Nonostante la fama mondiale dell’ultimo muro, quello normalmente scritto con l’iniziale maiuscola che oppresse i berlinesi dal 1961 al 1989, infatti, Berlino di muri ne ha conosciuti ben quattro, di cui solo tre hanno lasciato tracce. Il tracciato della S-Bahn da Jannowitzbrücke a Hackescher Markt (in verde sulla carta) segue quello di un profondo fossato, largo trenta metri e affiancato da due alti muri, che costituiva la costruzione difensiva più massiccia della storia di Berlino: in totale raggiungeva 80 metri di larghezza, ed era rafforzata da ben tredici bastioni, nonostante all’epoca (il XVII secolo), Berlino occupasse nemmeno cento ettari di territorio. Dal 1734 è iniziata la demolizione dei muri che la costituivano, ma nel 1900 si è scoperto che questa demolizione era stata solo superficiale: quando vennero avviati i lavori di costruzione della stazione metropolitana in Hausvogteiplatz, dove un tempo sorgeva uno dei bastioni, gli operai si trovarono a combattere contro le sue massicce fondamenta che erano ancora lì. Le uniche tracce di questa antica cinta muraria sono nei nomi delle strade (quelli che contengono le parole “Festungsgraben” o “Wall”, cioè “fossato della fortezza” e “mura”), o nella forma delle piazze e dei parchi che hanno preso il posto dei bastioni (Hausvogteiplatz, ma anche il Köllnische Park).

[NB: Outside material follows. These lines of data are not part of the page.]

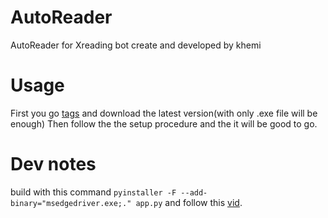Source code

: # AutoReader
AutoReader for Xreading bot create and developed by khemi

# Usage
First you go [tags](https://github.com/KhemIngkapat/AutoReader/tags) and download the latest version(with only .exe file will be enough)
Then follow the the setup procedure and the it will be good to go.

# Dev notes
build with this command
`pyinstaller -F --add-binary="msedgedriver.exe;." app.py`
and follow this [vid](https://www.youtube.com/watch?v=srT5COWpQlc).
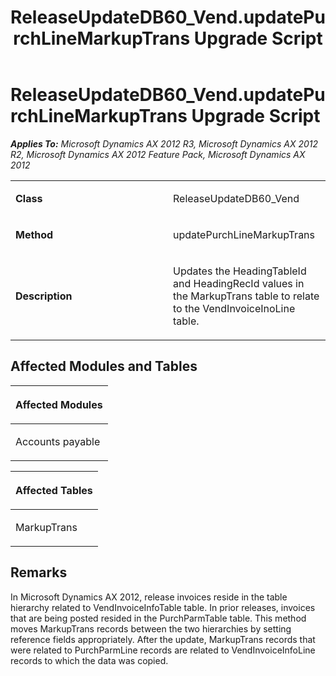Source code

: ﻿---
title: ReleaseUpdateDB60_Vend.updatePurchLineMarkupTrans Upgrade Script
TOCTitle: ReleaseUpdateDB60_Vend.updatePurchLineMarkupTrans Upgrade Script
ms:assetid: 51e82ea9-c0d2-6786-7ca7-87d38e2ce3ec
ms:mtpsurl: https://msdn.microsoft.com/en-us/library/JJ685540(v=AX.60)
ms:contentKeyID: 49708244
ms.date: 05/18/2015
mtps_version: v=AX.60
---

# ReleaseUpdateDB60\_Vend.updatePurchLineMarkupTrans Upgrade Script 


_**Applies To:** Microsoft Dynamics AX 2012 R3, Microsoft Dynamics AX 2012 R2, Microsoft Dynamics AX 2012 Feature Pack, Microsoft Dynamics AX 2012_

<table>
<colgroup>
<col style="width: 50%" />
<col style="width: 50%" />
</colgroup>
<tbody>
<tr class="odd">
<td><p><strong>Class</strong></p></td>
<td><p>ReleaseUpdateDB60_Vend</p></td>
</tr>
<tr class="even">
<td><p><strong>Method</strong></p></td>
<td><p>updatePurchLineMarkupTrans</p></td>
</tr>
<tr class="odd">
<td><p><strong>Description</strong></p></td>
<td><p>Updates the HeadingTableId and HeadingRecId values in the MarkupTrans table to relate to the VendInvoiceInoLine table.</p></td>
</tr>
</tbody>
</table>


## Affected Modules and Tables

<table>
<colgroup>
<col style="width: 100%" />
</colgroup>
<thead>
<tr class="header">
<th><p>Affected Modules</p></th>
</tr>
</thead>
<tbody>
<tr class="odd">
<td><p>Accounts payable</p></td>
</tr>
</tbody>
</table>


<table>
<colgroup>
<col style="width: 100%" />
</colgroup>
<thead>
<tr class="header">
<th><p>Affected Tables</p></th>
</tr>
</thead>
<tbody>
<tr class="odd">
<td><p>MarkupTrans</p></td>
</tr>
</tbody>
</table>


## Remarks

In Microsoft Dynamics AX 2012, release invoices reside in the table hierarchy related to VendInvoiceInfoTable table. In prior releases, invoices that are being posted resided in the PurchParmTable table. This method moves MarkupTrans records between the two hierarchies by setting reference fields appropriately. After the update, MarkupTrans records that were related to PurchParmLine records are related to VendInvoiceInfoLine records to which the data was copied.

  


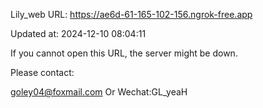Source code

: Lily_web URL: https://ae6d-61-165-102-156.ngrok-free.app

Updated at: 2024-12-10 08:04:11

If you cannot open this URL, the server might be down.

Please contact: 

goley04@foxmail.com Or Wechat:GL_yeaH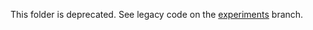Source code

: This folder is deprecated. See legacy code on the [experiments](https://github.com/EleutherAI/sae-auto-interp/tree/Experiments) branch.
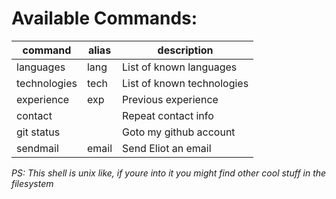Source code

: # Available Commands:

| command      | alias | description           |
| ------------ | ----- | ------------------- |
| languages    | lang  | List of known languages |
| technologies | tech  | List of known technologies |
| experience   | exp   | Previous experience |
| contact      |       | Repeat contact info |
| git status   |       | Goto my github account |
| sendmail     | email | Send Eliot an email |

*PS: This shell is unix like, if youre into it you might find other cool stuff in the filesystem*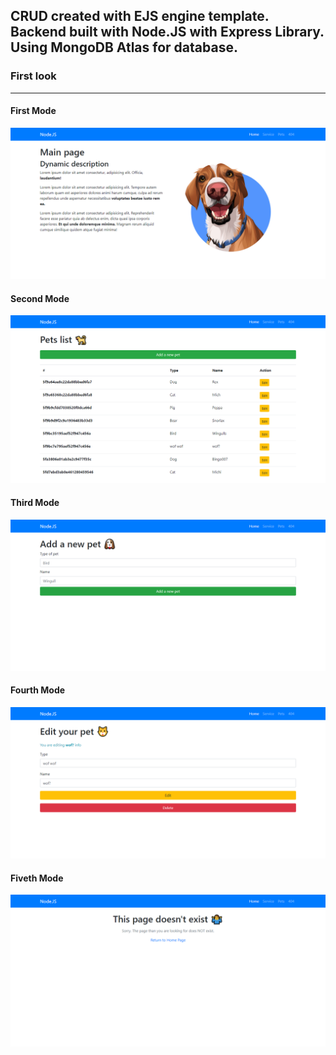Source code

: ## CRUD created with EJS engine template. Backend built with Node.JS with Express Library. Using MongoDB Atlas for database.

### First look
___
#### First Mode
<img src="githubSrc/Pets-API-1.png">

#### Second Mode
<img src="githubSrc/Pets-API-2.png">

#### Third Mode
<img src="githubSrc/Pets-API-3.png">

#### Fourth Mode
<img src="githubSrc/Pets-API-4.png">

#### Fiveth Mode
<img src="githubSrc/Pets-API-5.png">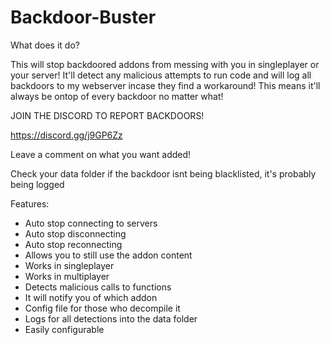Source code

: # Backdoor-Buster

What does it do?

This will stop backdoored addons from messing with you in singleplayer or your server! It'll detect any malicious attempts to run code and will log all backdoors to my webserver incase they find a workaround! This means it'll always be ontop of every backdoor no matter what!


JOIN THE DISCORD TO REPORT BACKDOORS!

https://discord.gg/j9GP6Zz

Leave a comment on what you want added!

Check your data folder if the backdoor isnt being blacklisted, it's probably being logged



Features:

* Auto stop connecting to servers
* Auto stop disconnecting
* Auto stop reconnecting
* Allows you to still use the addon content
* Works in singleplayer
* Works in multiplayer
* Detects malicious calls to functions
* It will notify you of which addon
* Config file for those who decompile it
* Logs for all detections into the data folder
* Easily configurable





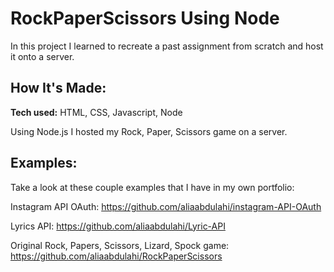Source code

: # RockPaperScissors Using Node

In this project I learned to recreate a past assignment from scratch and host it onto a server.

## How It's Made:
**Tech used:** HTML, CSS, Javascript, Node

Using Node.js I hosted my Rock, Paper, Scissors game on a server.


## Examples:

Take a look at these couple examples that I have in my own portfolio:

Instagram API OAuth: https://github.com/aliaabdulahi/instagram-API-OAuth

Lyrics API: https://github.com/aliaabdulahi/Lyric-API

Original Rock, Papers, Scissors, Lizard, Spock game: https://github.com/aliaabdulahi/RockPaperScissors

Visto che siamo in Hackescher Markt possiamo fare un passeggiata fino al carinissimo parco di Monbijou che si trova tra Monbijou Platz a est, Monbijou Strasse a nord-ovest, e a sud il fiume Sprea che in questo punto è attraversato, guarda caso, dal ponte di Monbijou; questo parco è una delle mete preferite dai berlinesi per una breve pausa dalla frenesia della metropoli, e appena arrivati anche a voi verrà voglia di riposarvi. Sappiate però che pochissimi dei vostri compagni di pisolino al Monbijou sanno che qui un tempo c’era un castello: ultimato nel 1709 su richiesta di un certo Wartenberg, ministro del re prussiano Federico I, si estendeva su solo 400 metri quadri di superficie, era pertanto molto piccolo. Successivamente divenne residenza della principessa reale Sophie Dorothea e ampliato fino a raggiungere dieci volte la lunghezza originaria. Da metà del XIX secolo, una parte del castello venne adibita a sala espositiva, ma ufficialmente (e per intero) il castello vene destinato al museo degli Hohenzollern solo dal 1877, quando venne costruito il viadotto su cui oggi passa la S-Bahn (con la quale siete arrivati sin qui), per soddisfare il desiderio dell’imperatore Guglielmo di celebrare la sua dinastia dalla fondazione del regno in poi. Con la seconda guerra mondiale iniziò la fine inesorabile del castello di Monbijou: venne danneggiato dai bombardamenti del 1943, poi nel 1958 il governo di Berlino Est ne decise la chiusura, benché non fosse così malridotto da non poter essere ricostruito, e nonostante le proteste dei cittadini, perché semplicemente un castello prussiano non era in linea con l’ideologia sovietica; i pochi oggetti della collezione degli Hohenzollern trovarono allora collocazioni sparse in altre esposizioni, e oggi è possibile ammirarla per intero solo attraverso le foto dell’esposizione che erano state scattate al Monbijou tra il 1930 e il 1940 (e ora destinate ad arricchire il museo prussiano che verrà allestito nel parco del castello di Charlottenburg). In realtà, già prima della guerra, un progetto del 1940-41 di Albert Speer, l’architetto di Hitler, prevedeva di smontare pietra per pietra il castello di Monbijou per lasciare spazio a tre musei al passo con l’ideologia nazista, e ricostruirlo nel parco del castello di Charlottemburg, ma non se ne fece nulla. Dopo la demolizione negli anni Sessanta, di Monbijou a Berlino è rimasto solo il nome.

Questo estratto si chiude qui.